The copper stove designed to hold the burner of a portable cooking apparatus from the 1845 British Northwest Passage Expedition led by Sir John Franklin. The burner is made from copper sheathing marked with the broad arrow. Air holes are perforated in the base. The burner compartment has a door, now separated, with a catch made from a key.

The stove was found by Lieutenant William R. Hobson's sledge team on 3 May 1859 at an abandoned camp site at Cape Felix, King William Island, as part of the search expedition led by Captain F. L. McClintock. Hobson described it as '...a small copper stove, apparently ship made,..' [Stenton, 'Arctic' v.69, No. 4, p. 515]. McClintock recorded it as 'a small, roughly made copper apparatus for cooking' [McClintock, 'Voyage of the Fox' (1860), p.367].

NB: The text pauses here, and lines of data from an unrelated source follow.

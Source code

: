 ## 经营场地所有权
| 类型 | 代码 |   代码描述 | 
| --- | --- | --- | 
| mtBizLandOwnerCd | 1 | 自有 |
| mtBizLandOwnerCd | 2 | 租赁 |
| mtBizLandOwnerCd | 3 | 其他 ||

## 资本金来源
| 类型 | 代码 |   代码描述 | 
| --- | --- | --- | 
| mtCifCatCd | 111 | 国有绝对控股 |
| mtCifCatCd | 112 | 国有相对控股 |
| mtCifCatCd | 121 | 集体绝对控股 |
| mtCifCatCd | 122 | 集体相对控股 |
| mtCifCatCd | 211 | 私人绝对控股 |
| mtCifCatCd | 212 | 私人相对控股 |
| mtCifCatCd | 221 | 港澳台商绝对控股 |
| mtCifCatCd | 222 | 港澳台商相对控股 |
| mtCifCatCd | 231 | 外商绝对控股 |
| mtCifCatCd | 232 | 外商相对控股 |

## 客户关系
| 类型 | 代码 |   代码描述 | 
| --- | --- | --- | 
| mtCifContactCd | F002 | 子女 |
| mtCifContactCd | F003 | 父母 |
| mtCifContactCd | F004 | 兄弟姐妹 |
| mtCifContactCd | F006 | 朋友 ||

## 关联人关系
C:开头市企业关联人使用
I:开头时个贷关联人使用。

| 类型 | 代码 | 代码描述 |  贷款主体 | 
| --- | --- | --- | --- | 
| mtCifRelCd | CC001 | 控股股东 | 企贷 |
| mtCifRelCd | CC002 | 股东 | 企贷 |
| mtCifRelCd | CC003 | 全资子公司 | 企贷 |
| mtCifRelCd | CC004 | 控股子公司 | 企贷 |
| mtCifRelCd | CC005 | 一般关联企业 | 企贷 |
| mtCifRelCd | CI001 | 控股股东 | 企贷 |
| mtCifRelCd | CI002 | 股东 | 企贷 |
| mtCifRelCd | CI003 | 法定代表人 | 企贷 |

The stove is marked with white paint on the front 'PORTABLE COOKING APPARATUS FOUND ON THE NW SHORE KING WILLIAM ISLAND' indicating that it was displayed at the Royal Naval Museum, Greenwich. The item is also shown in - 'Stereoscopic slides of the relics of Sir John Franklin's Expedition' photographed by Lieutenant Cheyne RN, at the United Services Museum, Whitehall, No. 1.

Object Details

ID: AAA2127.1
Type: Stove
Display location: Not on display
Creator: Unknown
Events: Arctic Exploration: Franklin Search Expedition, Schwatka, 1878-1880
Date made: 1847
Credit: National Maritime Museum, Greenwich, London
Measurements: 165 x 210 x 150 mm
Parts: Portable cooking apparatus - stove and tray (Stove)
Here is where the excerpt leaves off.